BEIRUT - Masked gunmen riding a motorcycle assassinated a Sunni sheik on Tuesday in a volatile northern Lebanese city plagued by sectarian clashes linked to the war in neighboring Syria, media reports said.
The two attackers opened fire at Sheik Saad El-Deen Ghieh's car as he was driving by in Tripoli, 85 kilometers (53 miles) north of Beirut, reported the official National News Agency.

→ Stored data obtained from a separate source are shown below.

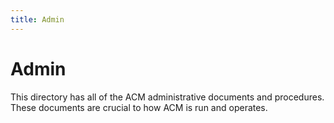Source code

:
 ```yaml
---
title: Admin
---
```


# Admin

This directory has all of the ACM administrative documents and procedures. These documents are crucial to how ACM is run and operates.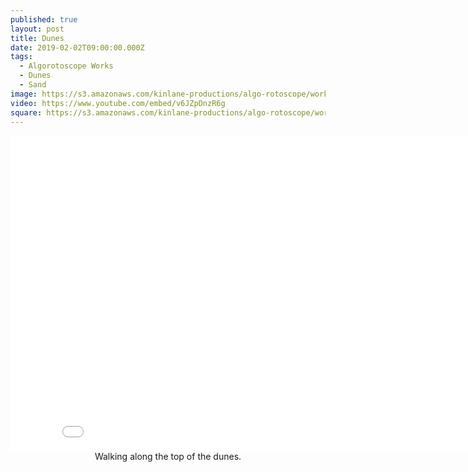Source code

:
 ```yaml
---
published: true
layout: post
title: Dunes
date: 2019-02-02T09:00:00.000Z
tags:
  - Algorotoscope Works
  - Dunes
  - Sand
image: https://s3.amazonaws.com/kinlane-productions/algo-rotoscope/working/dunes.png
video: https://www.youtube.com/embed/v6JZpDnzR6g
square: https://s3.amazonaws.com/kinlane-productions/algo-rotoscope/working/dunes-square.png
---
```

<center><iframe width="853" height="505" src="{{ page.video }}" frameborder="0" allowfullscreen></iframe></center>
<center>Walking along the top of the dunes.</center>
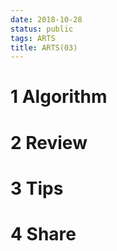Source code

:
 ```yaml
---
date: 2018-10-28
status: public
tags: ARTS
title: ARTS(03)
---
```

# 1  Algorithm
# 2 Review
# 3 Tips
# 4 Share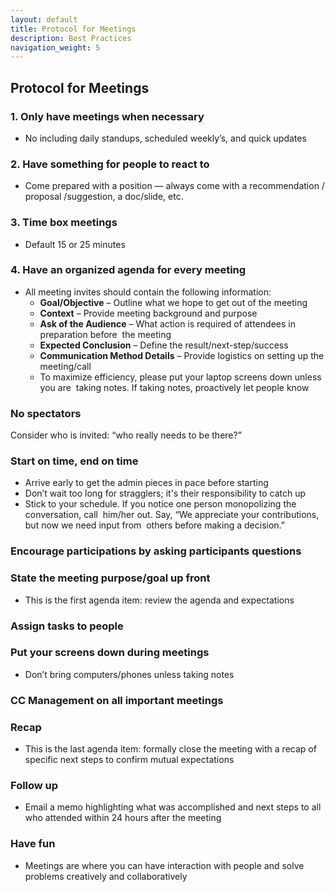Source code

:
 ```yaml
---
layout: default
title: Protocol for Meetings
description: Best Practices
navigation_weight: 5
---
```


## Protocol for Meetings

### 1. Only have meetings when necessary
* No including daily standups, scheduled weekly’s, and quick updates

### 2. Have something for people to react to
* Come prepared with a position — always come with a recommendation / proposal /suggestion, a doc/slide, etc.

### 3. Time box meetings
* Default 15 or 25 minutes 

### 4. Have an organized agenda for every meeting
* All meeting invites should contain the following information:
  * **Goal/Objective** – Outline what we hope to get out of the meeting  
  * **Context** – Provide meeting background and purpose  
  * **Ask of the Audience** – What action is required of attendees in preparation before  the meeting  
  * **Expected Conclusion** – Define the result/next-step/success  
  * **Communication Method Details** – Provide logistics on setting up the meeting/call  
  * To maximize efficiency, please put your laptop screens down unless you are  taking notes. If taking notes, proactively let people know

### No spectators 
Consider who is invited: “who really needs to be there?”

### Start on time, end on time
* Arrive early to get the admin pieces in pace before starting  
* Don’t wait too long for stragglers; it's their responsibility to catch up
* Stick to your schedule. If you notice one person monopolizing the conversation, call  him/her out. Say, “We appreciate your contributions, but now we need input from  others before making a decision.”  

### Encourage participations by asking participants questions

### State the meeting purpose/goal up front
* This is the first agenda item: review the agenda and expectations

### Assign tasks to people

### Put your screens down during meetings
* Don’t bring computers/phones unless taking notes 

### CC Management on all important meetings

### Recap
* This is the last agenda item: formally close the meeting with a recap of specific next steps to confirm mutual expectations

### Follow up 
* Email a memo highlighting what was accomplished and next steps to all who attended within 24 hours after the meeting

### Have fun
* Meetings are where you can have interaction with people and solve problems creatively and collaboratively
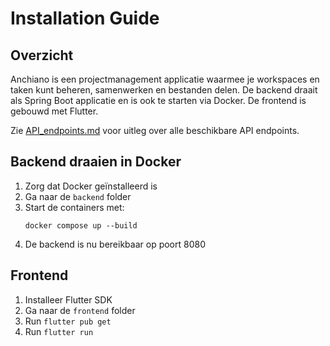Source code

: 

# Installation Guide

## Overzicht
Anchiano is een projectmanagement applicatie waarmee je workspaces en taken kunt beheren, samenwerken en bestanden delen. De backend draait als Spring Boot applicatie en is ook te starten via Docker. De frontend is gebouwd met Flutter.

Zie [API_endpoints.md](API_endpoints.md) voor uitleg over alle beschikbare API endpoints.

## Backend draaien in Docker
1. Zorg dat Docker geïnstalleerd is
2. Ga naar de `backend` folder
3. Start de containers met:
   ```shell
   docker compose up --build
   ```
4. De backend is nu bereikbaar op poort 8080

## Frontend
1. Installeer Flutter SDK
2. Ga naar de `frontend` folder
3. Run `flutter pub get`
4. Run `flutter run`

Ghieh was taken to hospital and died shortly afterward.
Soldiers were deployed to the area to prevent fighting following the attack.
Tripoli has long been the scene of sectarian clashes related to the Syrian civil war, with two impoverished neighborhoods bitterly split between supporters and opponents of Syrian President Bashar Assad's government.

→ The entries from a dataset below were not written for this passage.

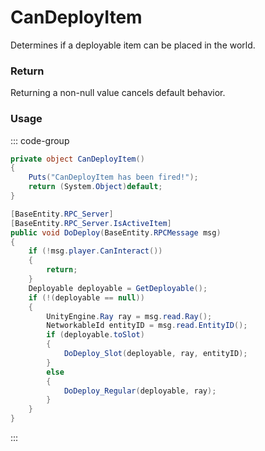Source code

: # CanDeployItem
<Badge type="info" text="Item"/><Badge type="danger" text="Carbon Compatible"/><Badge type="warning" text="Oxide Compatible"/>
Determines if a deployable item can be placed in the world.

### Return
Returning a non-null value cancels default behavior.

### Usage
::: code-group
```csharp [Example]
private object CanDeployItem()
{
	Puts("CanDeployItem has been fired!");
	return (System.Object)default;
}
```
```csharp [Source — Assembly-CSharp @ Deployer]
[BaseEntity.RPC_Server]
[BaseEntity.RPC_Server.IsActiveItem]
public void DoDeploy(BaseEntity.RPCMessage msg)
{
	if (!msg.player.CanInteract())
	{
		return;
	}
	Deployable deployable = GetDeployable();
	if (!(deployable == null))
	{
		UnityEngine.Ray ray = msg.read.Ray();
		NetworkableId entityID = msg.read.EntityID();
		if (deployable.toSlot)
		{
			DoDeploy_Slot(deployable, ray, entityID);
		}
		else
		{
			DoDeploy_Regular(deployable, ray);
		}
	}
}

```
:::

The Bab Tabbaneh district is largely Sunni Muslim, as are Syria's rebels who have led the armed uprising against Assad's rule. The Jabal Mohsen neighborhood is dominated by residents of Assad's Alawite sect, a Shiite offshoot.
Street battles have killed scores of Tripoli residents, and two car bombs outside Sunni mosques in August killed at least 50 people.
Several Tripoli residents, speaking on condition of anonymity because they did not want to be perceived as involved in the sectarian tensions, said the assassinated sheik belonged to a Sunni organization that has good relations with Lebanon's powerful Shiite Hezbollah militant group.
Another member of the group, the Islamic Work Front, was taken into custody in August following the Tripoli mosque bombing, suspected of involvement in the act.